Available Gradle tasks

Task What it does When to use
./gradlew atlasDiff -Pname=<description> Generate migration SQL from entity diff After changing an @Entity
./gradlew atlasValidate Replay all migrations against fresh Postgres Before committing (also runs automatically in pre-commit + CI)
./gradlew atlasHash Regenerate atlas.sum checksum file After manually editing a migration file
./gradlew atlasLint -Platest=1 Check latest migration for destructive ops Requires atlas login (free Atlas Pro account)

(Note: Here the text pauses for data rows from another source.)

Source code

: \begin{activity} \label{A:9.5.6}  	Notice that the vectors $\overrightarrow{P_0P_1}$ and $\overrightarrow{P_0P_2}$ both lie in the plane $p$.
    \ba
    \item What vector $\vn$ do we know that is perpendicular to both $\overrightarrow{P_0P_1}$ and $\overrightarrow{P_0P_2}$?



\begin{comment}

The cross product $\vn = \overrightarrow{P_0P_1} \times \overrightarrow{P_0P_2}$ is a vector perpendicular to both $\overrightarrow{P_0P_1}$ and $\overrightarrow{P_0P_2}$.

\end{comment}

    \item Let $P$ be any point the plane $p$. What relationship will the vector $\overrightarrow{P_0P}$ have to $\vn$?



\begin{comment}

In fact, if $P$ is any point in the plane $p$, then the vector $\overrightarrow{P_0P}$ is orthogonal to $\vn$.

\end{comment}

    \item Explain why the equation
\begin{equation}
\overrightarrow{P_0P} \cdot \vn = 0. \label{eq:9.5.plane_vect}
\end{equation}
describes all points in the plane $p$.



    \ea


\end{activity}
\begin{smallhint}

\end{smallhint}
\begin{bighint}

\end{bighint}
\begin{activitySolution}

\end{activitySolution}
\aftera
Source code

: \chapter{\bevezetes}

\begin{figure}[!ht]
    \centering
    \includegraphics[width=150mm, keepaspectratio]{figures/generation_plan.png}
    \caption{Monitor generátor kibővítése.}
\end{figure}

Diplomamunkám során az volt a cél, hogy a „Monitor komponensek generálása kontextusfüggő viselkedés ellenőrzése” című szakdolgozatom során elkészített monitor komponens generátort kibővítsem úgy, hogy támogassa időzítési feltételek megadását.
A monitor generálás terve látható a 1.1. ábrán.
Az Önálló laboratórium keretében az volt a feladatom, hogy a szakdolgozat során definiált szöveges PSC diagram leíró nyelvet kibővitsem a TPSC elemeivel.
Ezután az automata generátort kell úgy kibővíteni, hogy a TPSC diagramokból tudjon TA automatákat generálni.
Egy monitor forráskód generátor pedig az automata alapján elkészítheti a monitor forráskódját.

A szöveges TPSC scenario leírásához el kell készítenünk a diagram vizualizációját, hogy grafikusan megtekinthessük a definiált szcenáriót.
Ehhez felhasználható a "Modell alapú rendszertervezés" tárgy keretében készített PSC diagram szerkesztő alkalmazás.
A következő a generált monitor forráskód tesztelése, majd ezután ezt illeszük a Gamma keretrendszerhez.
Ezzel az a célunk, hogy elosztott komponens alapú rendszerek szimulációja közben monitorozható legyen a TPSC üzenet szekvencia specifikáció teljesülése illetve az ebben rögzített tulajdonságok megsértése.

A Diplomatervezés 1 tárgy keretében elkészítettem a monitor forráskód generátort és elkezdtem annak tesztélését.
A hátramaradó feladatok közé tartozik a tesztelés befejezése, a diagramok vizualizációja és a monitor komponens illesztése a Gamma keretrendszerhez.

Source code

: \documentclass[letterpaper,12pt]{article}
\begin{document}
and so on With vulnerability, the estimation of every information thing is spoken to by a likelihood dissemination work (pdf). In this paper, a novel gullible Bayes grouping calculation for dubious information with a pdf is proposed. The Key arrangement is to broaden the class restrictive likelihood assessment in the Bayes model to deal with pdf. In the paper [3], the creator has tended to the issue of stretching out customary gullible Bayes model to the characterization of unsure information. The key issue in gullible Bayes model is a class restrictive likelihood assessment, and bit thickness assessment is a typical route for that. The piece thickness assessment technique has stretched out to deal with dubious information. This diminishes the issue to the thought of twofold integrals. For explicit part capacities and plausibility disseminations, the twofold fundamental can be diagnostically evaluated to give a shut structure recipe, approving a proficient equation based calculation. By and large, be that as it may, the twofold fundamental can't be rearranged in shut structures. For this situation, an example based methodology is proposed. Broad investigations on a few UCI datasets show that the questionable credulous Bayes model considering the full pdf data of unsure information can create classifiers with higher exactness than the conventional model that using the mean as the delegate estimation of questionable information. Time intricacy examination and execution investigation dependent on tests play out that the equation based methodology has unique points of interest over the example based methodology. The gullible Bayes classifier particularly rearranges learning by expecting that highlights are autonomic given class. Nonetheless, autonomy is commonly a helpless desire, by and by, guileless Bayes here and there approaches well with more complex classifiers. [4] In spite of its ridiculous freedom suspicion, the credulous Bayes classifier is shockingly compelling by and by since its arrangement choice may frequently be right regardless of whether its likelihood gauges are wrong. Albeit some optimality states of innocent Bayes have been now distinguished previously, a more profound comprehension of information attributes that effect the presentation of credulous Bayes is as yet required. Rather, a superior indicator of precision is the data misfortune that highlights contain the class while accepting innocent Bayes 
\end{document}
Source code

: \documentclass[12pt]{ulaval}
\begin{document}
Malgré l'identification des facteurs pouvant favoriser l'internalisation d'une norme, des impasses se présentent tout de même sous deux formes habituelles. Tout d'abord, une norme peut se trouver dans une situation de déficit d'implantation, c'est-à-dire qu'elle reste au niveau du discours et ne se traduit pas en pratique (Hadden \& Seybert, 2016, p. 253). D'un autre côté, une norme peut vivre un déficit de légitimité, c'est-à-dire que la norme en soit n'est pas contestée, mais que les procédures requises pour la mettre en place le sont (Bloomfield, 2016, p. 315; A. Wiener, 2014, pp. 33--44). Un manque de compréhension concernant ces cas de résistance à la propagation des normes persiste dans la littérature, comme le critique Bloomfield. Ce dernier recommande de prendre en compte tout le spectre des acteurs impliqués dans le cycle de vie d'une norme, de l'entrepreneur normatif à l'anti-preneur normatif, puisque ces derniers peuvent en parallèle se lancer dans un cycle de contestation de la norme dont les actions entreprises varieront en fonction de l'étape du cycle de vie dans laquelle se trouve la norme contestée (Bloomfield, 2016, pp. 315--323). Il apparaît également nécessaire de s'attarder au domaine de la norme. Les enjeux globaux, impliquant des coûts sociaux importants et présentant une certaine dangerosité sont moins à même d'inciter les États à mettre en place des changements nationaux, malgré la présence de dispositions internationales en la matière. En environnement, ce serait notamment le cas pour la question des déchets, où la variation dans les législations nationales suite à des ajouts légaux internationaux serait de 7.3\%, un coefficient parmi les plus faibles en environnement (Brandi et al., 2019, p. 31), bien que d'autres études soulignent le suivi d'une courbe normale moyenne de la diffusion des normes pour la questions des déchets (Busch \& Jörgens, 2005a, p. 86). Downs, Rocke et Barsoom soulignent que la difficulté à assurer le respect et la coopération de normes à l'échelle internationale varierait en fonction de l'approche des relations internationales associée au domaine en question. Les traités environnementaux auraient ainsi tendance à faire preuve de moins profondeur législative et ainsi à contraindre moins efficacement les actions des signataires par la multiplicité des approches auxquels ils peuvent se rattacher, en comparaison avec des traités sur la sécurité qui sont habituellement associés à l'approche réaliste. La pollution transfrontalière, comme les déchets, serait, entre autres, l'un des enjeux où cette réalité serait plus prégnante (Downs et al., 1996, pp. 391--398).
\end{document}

Atlas auto-downloads its binary on first use to build/tools/atlas — no brew install or manual setup needed. Requires Docker/Podman running for the throwaway Postgres container.


Writing a migration

Naming

V<version>__<snake_case_description>.sql
  • V is literal.
  • <version> is a monotonically increasing integer (V2, V3, V4… don't reuse or skip).
  • __ is two underscores. Flyway parses the filename; don't use single underscore after the version.
  • <description> is human-readable, lowercase, snake_case. Examples: add_menu_visibility_days, rename_select_and_pay_to_order_and_pay, drop_legacy_canteen_menu_items_table.

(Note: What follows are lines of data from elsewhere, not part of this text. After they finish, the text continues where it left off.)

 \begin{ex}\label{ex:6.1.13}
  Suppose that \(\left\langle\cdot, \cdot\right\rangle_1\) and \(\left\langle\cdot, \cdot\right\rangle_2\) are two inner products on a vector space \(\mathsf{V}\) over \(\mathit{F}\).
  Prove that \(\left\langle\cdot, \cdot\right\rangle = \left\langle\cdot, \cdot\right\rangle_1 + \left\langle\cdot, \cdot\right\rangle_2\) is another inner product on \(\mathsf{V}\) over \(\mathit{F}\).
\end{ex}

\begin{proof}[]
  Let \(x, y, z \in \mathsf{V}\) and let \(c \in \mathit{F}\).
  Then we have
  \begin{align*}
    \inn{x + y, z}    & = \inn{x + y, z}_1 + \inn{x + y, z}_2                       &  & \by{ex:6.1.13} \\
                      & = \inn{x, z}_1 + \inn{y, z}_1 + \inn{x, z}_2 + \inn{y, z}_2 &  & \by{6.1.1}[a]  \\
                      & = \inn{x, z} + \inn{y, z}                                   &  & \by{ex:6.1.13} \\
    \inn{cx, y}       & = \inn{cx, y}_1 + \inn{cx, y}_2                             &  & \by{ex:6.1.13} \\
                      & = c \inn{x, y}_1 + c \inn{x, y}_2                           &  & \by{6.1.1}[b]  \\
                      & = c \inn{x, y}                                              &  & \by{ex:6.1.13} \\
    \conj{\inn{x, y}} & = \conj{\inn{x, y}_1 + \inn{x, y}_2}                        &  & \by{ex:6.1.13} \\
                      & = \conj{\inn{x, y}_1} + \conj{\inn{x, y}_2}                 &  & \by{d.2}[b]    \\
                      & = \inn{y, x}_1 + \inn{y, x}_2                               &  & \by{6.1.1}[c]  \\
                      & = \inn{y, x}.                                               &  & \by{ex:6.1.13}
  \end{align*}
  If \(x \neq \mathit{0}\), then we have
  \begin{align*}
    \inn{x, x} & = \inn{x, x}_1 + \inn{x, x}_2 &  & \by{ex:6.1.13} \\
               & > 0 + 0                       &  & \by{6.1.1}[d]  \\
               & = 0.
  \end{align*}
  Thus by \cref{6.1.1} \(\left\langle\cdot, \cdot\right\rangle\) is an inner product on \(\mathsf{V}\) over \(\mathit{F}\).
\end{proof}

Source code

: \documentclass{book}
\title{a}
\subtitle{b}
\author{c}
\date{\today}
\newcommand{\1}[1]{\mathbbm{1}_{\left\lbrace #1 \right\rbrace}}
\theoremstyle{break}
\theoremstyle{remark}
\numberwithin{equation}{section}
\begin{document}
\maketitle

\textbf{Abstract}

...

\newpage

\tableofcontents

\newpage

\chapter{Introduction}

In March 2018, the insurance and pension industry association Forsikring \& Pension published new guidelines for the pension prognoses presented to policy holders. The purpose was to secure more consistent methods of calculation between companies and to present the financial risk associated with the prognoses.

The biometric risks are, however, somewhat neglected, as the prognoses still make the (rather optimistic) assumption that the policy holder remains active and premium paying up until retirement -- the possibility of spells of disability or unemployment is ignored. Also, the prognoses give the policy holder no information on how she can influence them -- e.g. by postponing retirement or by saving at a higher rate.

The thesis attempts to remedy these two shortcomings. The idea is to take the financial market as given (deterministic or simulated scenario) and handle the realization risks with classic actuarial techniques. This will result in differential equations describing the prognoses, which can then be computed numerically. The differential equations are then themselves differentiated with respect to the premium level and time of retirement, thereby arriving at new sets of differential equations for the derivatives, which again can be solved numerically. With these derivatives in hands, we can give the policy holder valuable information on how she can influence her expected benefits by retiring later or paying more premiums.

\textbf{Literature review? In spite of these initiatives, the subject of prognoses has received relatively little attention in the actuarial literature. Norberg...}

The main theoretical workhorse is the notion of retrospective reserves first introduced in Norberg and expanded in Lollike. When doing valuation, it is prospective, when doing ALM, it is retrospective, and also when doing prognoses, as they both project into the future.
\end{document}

Bad: V3_fix.sql, V3__fix stuff.sql, V03__fix.sql, v3__fix.sql Good: V3__add_menu_visibility_days_column.sql

File structure

-- V3__add_menu_visibility_days_column.sql
--
-- Why: parents asked to see a "what's coming up" window per menu. The Menu
--      entity now carries a visibilityDays int (1–30, default 30).
-- Ticket: SMRT-1234

-- 1. Add the column with a temporary default so existing rows get a value.
ALTER TABLE canteen_menus ADD COLUMN menu_visibility_days INT NOT NULL DEFAULT 30;

-- 2. Drop the default now that every row has one. New rows are supplied by the
--    entity (the @Column has no default in Java), matching the backfill.
ALTER TABLE canteen_menus ALTER COLUMN menu_visibility_days DROP DEFAULT;

-- 3. Enforce the 1–30 range at the DB boundary too, as belt-and-braces alongside
--    the @Min(1) @Max(30) on the DTO.
ALTER TABLE canteen_menus ADD CONSTRAINT canteen_menus_visibility_days_range
    CHECK (menu_visibility_days BETWEEN 1 AND 30);

Lead with a short Why comment — future you will thank present you when a migration that ran 18 months ago starts looking mysterious. One file per logical change; don't bundle unrelated ALTERs.

Golden rules

  1. Migrations are forward-only and immutable. Once a migration has been merged to main and applied anywhere (dev, CI, staging, prod), never edit it. Flyway hashes every applied migration and refuses to start if a hash changes. If you need to correct a mistake, write a new migration (V4__fix_V3_typo.sql). This is non-negotiable.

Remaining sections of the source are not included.